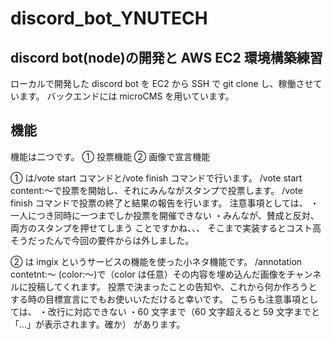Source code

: # discord_bot_YNUTECH

## discord bot(node)の開発と AWS EC2 環境構築練習

ローカルで開発した discord bot を EC2 から SSH で git clone し、稼働させています。
バックエンドには microCMS を用いています。

## 機能

機能は二つです。
① 投票機能
② 画像で宣言機能

① は/vote start コマンドと/vote finish コマンドで行います。
/vote start content:〜で投票を開始し、それにみんながスタンプで投票します。
/vote finish コマンドで投票の終了と結果の報告を行います。
注意事項としては、
・一人につき同時に一つまでしか投票を開催できない
・みんなが、賛成と反対、両方のスタンプを押せてしまう
ことですかね、、、
そこまで実装するとコスト高そうだったんで今回の要件からは外しました。

② は imgix というサービスの機能を使った小ネタ機能です。
/annotation contetnt:〜 (color:〜)で（color は任意）その内容を埋め込んだ画像をチャンネルに投稿してくれます。
投票で決まったことの告知や、これから何か作ろうとする時の目標宣言にでもお使いいただけると幸いです。
こちらも注意事項としては、
・改行に対応できない
・60 文字まで（60 文字超えると 59 文字までと「...」が表示されます。確か）
があります。
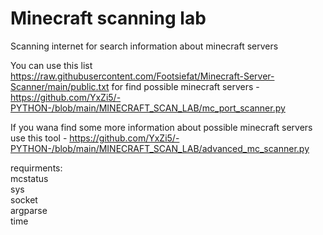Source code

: <h1>Minecraft scanning lab</h1>
Scanning internet for search information about minecraft servers

You can use this list https://raw.githubusercontent.com/Footsiefat/Minecraft-Server-Scanner/main/public.txt for find possible minecraft servers - https://github.com/YxZi5/-PYTHON-/blob/main/MINECRAFT_SCAN_LAB/mc_port_scanner.py

If you wana find some more information about possible minecraft servers use this tool - https://github.com/YxZi5/-PYTHON-/blob/main/MINECRAFT_SCAN_LAB/advanced_mc_scanner.py

requirments: <br />
mcstatus <br />
sys <br />
socket <br /> 
argparse <br /> 
time <br />
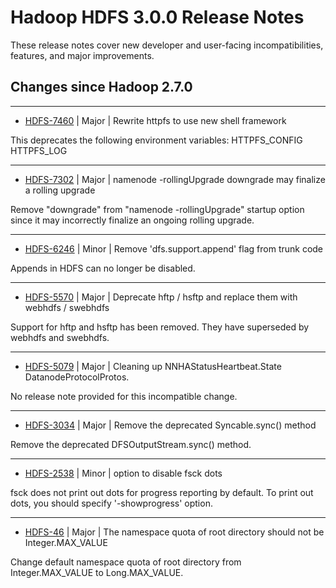# Hadoop HDFS 3.0.0 Release Notes

These release notes cover  new developer and user-facing incompatibilities, features, and major improvements.

## Changes since Hadoop 2.7.0

---

* [HDFS-7460](https://issues.apache.org/jira/browse/HDFS-7460) | Major | Rewrite httpfs to use new shell framework

This deprecates the following environment variables:
HTTPFS\_CONFIG
HTTPFS\_LOG

---

* [HDFS-7302](https://issues.apache.org/jira/browse/HDFS-7302) | Major | namenode -rollingUpgrade downgrade may finalize a rolling upgrade

Remove "downgrade" from "namenode -rollingUpgrade" startup option since it may incorrectly finalize an ongoing rolling upgrade.


---

* [HDFS-6246](https://issues.apache.org/jira/browse/HDFS-6246) | Minor | Remove 'dfs.support.append' flag from trunk code

Appends in HDFS can no longer be disabled.

---

* [HDFS-5570](https://issues.apache.org/jira/browse/HDFS-5570) | Major | Deprecate hftp / hsftp and replace them with webhdfs / swebhdfs

Support for hftp and hsftp has been removed.  They have superseded by webhdfs  and swebhdfs.

---

* [HDFS-5079](https://issues.apache.org/jira/browse/HDFS-5079) | Major | Cleaning up NNHAStatusHeartbeat.State DatanodeProtocolProtos.

No release note provided for this incompatible change.

---

* [HDFS-3034](https://issues.apache.org/jira/browse/HDFS-3034) | Major | Remove the deprecated Syncable.sync() method

Remove the deprecated DFSOutputStream.sync() method.

---

* [HDFS-2538](https://issues.apache.org/jira/browse/HDFS-2538) | Minor | option to disable fsck dots 

fsck does not print out dots for progress reporting by default. To print out dots, you should specify '-showprogress' option.

---

* [HDFS-46](https://issues.apache.org/jira/browse/HDFS-46) | Major | The namespace quota of root directory should not be Integer.MAX\_VALUE

Change default namespace quota of root directory from Integer.MAX\_VALUE to Long.MAX\_VALUE.



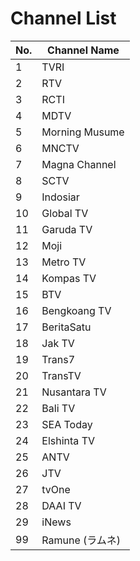 # Channel List
No. | Channel Name
-- | --
1 | TVRI
2 | RTV
3 | RCTI
4 | MDTV
5 | Morning Musume
6 | MNCTV
7 | Magna Channel
8 | SCTV
9 | Indosiar
10 | Global TV
11 | Garuda TV
12 | Moji
13 | Metro TV
14 | Kompas TV
15 | BTV
16 | Bengkoang TV
17 | BeritaSatu
18 | Jak TV
19 | Trans7
20 | TransTV
21 | Nusantara TV
22 | Bali TV
23 | SEA Today
24 | Elshinta TV
25 | ANTV
26 | JTV
27 | tvOne
28 | DAAI TV
29 | iNews
99 | Ramune (ラムネ)
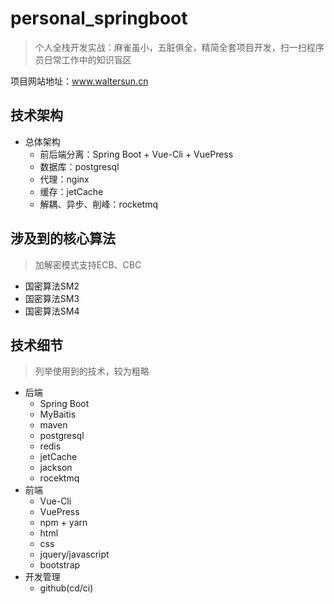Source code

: # personal_springboot
>个人全栈开发实战：麻雀虽小，五脏俱全，精简全套项目开发，扫一扫程序员日常工作中的知识盲区

项目网站地址：www.waltersun.cn
## 技术架构
- 总体架构
    - 前后端分离：Spring Boot + Vue-Cli + VuePress
    - 数据库：postgresql
    - 代理：nginx
    - 缓存：jetCache
    - 解耦、异步、削峰：rocketmq
## 涉及到的核心算法
>加解密模式支持ECB、CBC
- 国密算法SM2
- 国密算法SM3
- 国密算法SM4
## 技术细节
>列举使用到的技术，较为粗略
- 后端
    - Spring Boot
    - MyBaitis
    - maven
    - postgresql
    - redis
    - jetCache
    - jackson
    - rocektmq
- 前端
    - Vue-Cli
    - VuePress
    - npm + yarn
    - html
    - css
    - jquery/javascript
    - bootstrap
- 开发管理
    - github(cd/ci)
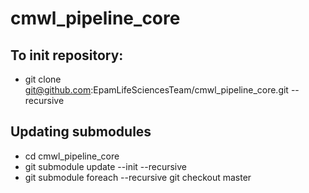 # cmwl_pipeline_core

## To init repository:

* git clone git@github.com:EpamLifeSciencesTeam/cmwl_pipeline_core.git --recursive

## Updating submodules 
* cd cmwl_pipeline_core
* git submodule update --init --recursive
* git submodule foreach --recursive git checkout master
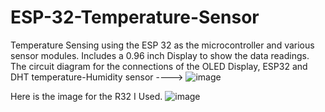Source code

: # ESP-32-Temperature-Sensor
Temperature Sensing using the ESP 32 as the microcontroller and various sensor modules. Includes a 0.96 inch Display to show the data readings.
The circuit diagram for the connections of the OLED Display, ESP32 and DHT temperature-Humidity sensor ---->
![image](https://user-images.githubusercontent.com/43658565/123687508-4d8d7980-d851-11eb-9850-045e929bcd81.png)


Here is the image for the R32 I Used.
![image](https://user-images.githubusercontent.com/43658565/123684946-621c4280-d84e-11eb-8d4c-d2ef7d9fd110.png)

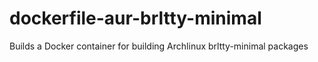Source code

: dockerfile-aur-brltty-minimal
=============================
Builds a Docker container for building Archlinux brltty-minimal packages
····················
Copy out each line of the records that holds the string "about".

Your response ::
Scanning internet for search information about minecraft servers
If you wana find some more information about possible minecraft servers use this tool - https://github.com/YxZi5/-PYTHON-/blob/main/MINECRAFT_SCAN_LAB/advanced_mc_scanner.py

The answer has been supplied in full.